Ohjin hafifçe başını salladı.
“Peki… beni aramaya gelmenin sebebi nedir?”
“Kara Yıldız Örgütü'nü duydun mu?”
“Elbette. Son zamanlarda o piçler yüzünden gürültü olmaya başladı.”
Sakaki'nin gözlerinde soğuk bir öldürme niyeti oluştu.
Ohjin, gözlerinin öldürme niyeti içerdiğini görünce sırıttı ve sert bir sesle devam etti.
“Ben o Kara Yıldız Organizasyonunu ortadan kaldırmaya geldim.”
“Merhaba.”
Sakaki'nin gözleri ilgiyle parladı ve kısa süre sonra yüksek sesle kahkaha attı.
“Yaşlıların misafirini sağlamak için ne tür bir yardıma ihtiyacım olduğu konusunda endişeliydim, ama görünüşe göre bu gereksizmiş!”
Koltuğunu çarptı ve devam etti.
“Biz de o şeytani piçlerin peşindeyiz!!”
Şeytani piçler...
Ohjin, Japonya'daki Hippocampus grubunun ne tür eylemler gerçekleştirdiğini bilmiyordu, ancak İtalya'da Isabella liderliğindeki Hirudo grubunun aksine, onların eylemlerinin 'Kara Yıldız Örgütü'ne özgü olduğu açıktı.
'Aynı hedefe sahip olduğumuz için bu çok uzun sürmeyecek.'
Kuroushi klanı ile işbirliği yapmak Hippocampus grubunun avlanmasında büyük bir yardımcı olacaktır.
“O zaman işbirliği yapmaya ne dersiniz?”
“Elbette!”
Sakaki bir saniye bile düşünmeden teklifi hemen kabul etti.
“Dokumacı Kızın Yıldızı'nın kurduyla birlikte çalışmak beni daha fazla güvende hissettiremezdi!”
Kuhahaha!!—
Beklenmedik bir müttefik elde etmenin heyecanına kapılan Sakaki yüksek sesle güldü. Yukata'sının boşluklarından açığa çıkan kaslarının, kahkahası her yükseldiğinde nabzının attığı görülebiliyordu.
“N'apıyorsunuz beyler!!! Bize hemen alkol getirin!!”
“Evet hemen hazırlayalım Oyabun!”
“Kokuryu Muni(yani)! Muni’yi hazırlayın!”

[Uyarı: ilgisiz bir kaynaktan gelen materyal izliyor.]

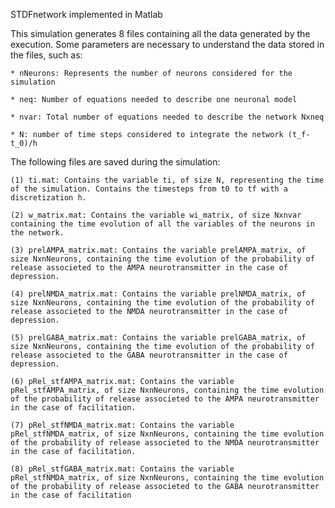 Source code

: STDFnetwork implemented in Matlab

This simulation generates 8 files containing all the data generated by the execution. Some parameters are necessary to understand the data stored in the files, such as:

    * nNeurons: Represents the number of neurons considered for the simulation

    * neq: Number of equations needed to describe one neuronal model

    * nvar: Total number of equations needed to describe the network Nxneq

    * N: number of time steps considered to integrate the network (t_f-t_0)/h

The following files are saved during the simulation:

    (1) ti.mat: Contains the variable ti, of size N, representing the time of the simulation. Contains the timesteps from t0 to tf with a discretization h.

    (2) w_matrix.mat: Contains the variable wi_matrix, of size Nxnvar containing the time evolution of all the variables of the neurons in the network.

    (3) prelAMPA_matrix.mat: Contains the variable prelAMPA_matrix, of size NxnNeurons, containing the time evolution of the probability of release associeted to the AMPA neurotransmitter in the case of depression.

    (4) prelNMDA_matrix.mat: Contains the variable prelNMDA_matrix, of size NxnNeurons, containing the time evolution of the probability of release associeted to the NMDA neurotransmitter in the case of depression.

    (5) prelGABA_matrix.mat: Contains the variable prelGABA_matrix, of size NxnNeurons, containing the time evolution of the probability of release associeted to the GABA neurotransmitter in the case of depression.

    (6) pRel_stfAMPA_matrix.mat: Contains the variable pRel_stfAMPA_matrix, of size NxnNeurons, containing the time evolution of the probability of release associeted to the AMPA neurotransmitter in the case of facilitation.

    (7) pRel_stfNMDA_matrix.mat: Contains the variable pRel_stfNMDA_matrix, of size NxnNeurons, containing the time evolution of the probability of release associeted to the NMDA neurotransmitter in the case of facilitation.
    
    (8) pRel_stfGABA_matrix.mat: Contains the variable pRel_stfNMDA_matrix, of size NxnNeurons, containing the time evolution of the probability of release associeted to the GABA neurotransmitter in the case of facilitation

“Ah, ama Oyabun'un karısının değer verdiği şey bu...”
“Seni aptal!!!”
“Ahhhhhh!”
Bang!—
Şok dalgasının çarptığı üyelerden biri uçarak geri gönderildi.
“Bir erkek asla arkasına bakmamalı!! Eşime daha sonra Koshiro'nun gizlice sake içtiğini söyleyebiliriz!!!

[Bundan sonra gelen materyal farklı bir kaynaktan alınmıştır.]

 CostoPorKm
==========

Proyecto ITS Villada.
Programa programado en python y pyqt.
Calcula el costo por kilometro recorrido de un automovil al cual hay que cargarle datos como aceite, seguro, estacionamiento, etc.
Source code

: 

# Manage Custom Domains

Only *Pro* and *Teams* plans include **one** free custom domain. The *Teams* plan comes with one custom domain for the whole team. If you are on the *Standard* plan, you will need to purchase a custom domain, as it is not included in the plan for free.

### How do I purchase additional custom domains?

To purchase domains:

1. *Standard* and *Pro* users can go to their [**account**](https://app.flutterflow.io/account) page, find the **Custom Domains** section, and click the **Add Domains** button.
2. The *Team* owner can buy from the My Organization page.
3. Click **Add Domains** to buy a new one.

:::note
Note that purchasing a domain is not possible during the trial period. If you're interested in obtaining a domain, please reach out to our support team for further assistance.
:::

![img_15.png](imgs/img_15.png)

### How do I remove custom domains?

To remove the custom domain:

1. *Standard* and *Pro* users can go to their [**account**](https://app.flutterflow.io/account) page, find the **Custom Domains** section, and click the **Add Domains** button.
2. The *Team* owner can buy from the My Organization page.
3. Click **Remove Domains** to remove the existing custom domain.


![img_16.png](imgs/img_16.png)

“Ö-Demek böyle bir yöntem vardı!!”
'Siz ne tür 'erkeksiniz'…?'
Ç/N: Kokuryu 'Muni' çok pahalı olan gerçek bir Japon sakesidir. İnternette bulabildiğim en ucuzu 6.264 dolardı (USD).

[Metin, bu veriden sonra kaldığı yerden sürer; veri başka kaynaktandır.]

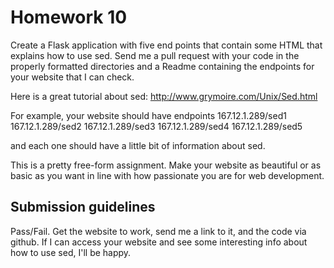 # Homework 10

Create a Flask application with five end points that contain some HTML that explains how to use sed. Send me a pull request with your code in the properly formatted directories and a Readme containing the endpoints for your website that I can check. 

Here is a great tutorial about sed:
http://www.grymoire.com/Unix/Sed.html

For example, your website should have endpoints
167.12.1.289/sed1
167.12.1.289/sed2
167.12.1.289/sed3
167.12.1.289/sed4
167.12.1.289/sed5

and each one should have a little bit of information about sed.

This is a pretty free-form assignment. Make your website as beautiful or as basic as you want in line with how passionate you are for web development.

## Submission guidelines
Pass/Fail. Get the website to work, send me a link to it, and the code via github. If I can access your website and see some interesting info about how to use sed, I'll be happy.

'Black Cow(흑우)' kelimesinin Korece'de itici anlamına gelmesinin nedeni, spor bahis sitelerinin Hogu'ya benzeyen 'Pushover(호구)' kelimesini yasaklamasıdır. İnsanlar onun yerine Hogu'ya benzeyen Heugu(흑우) kelimesini kullanmaya başladılar ve bu kelime zamanla yaygınlaştı.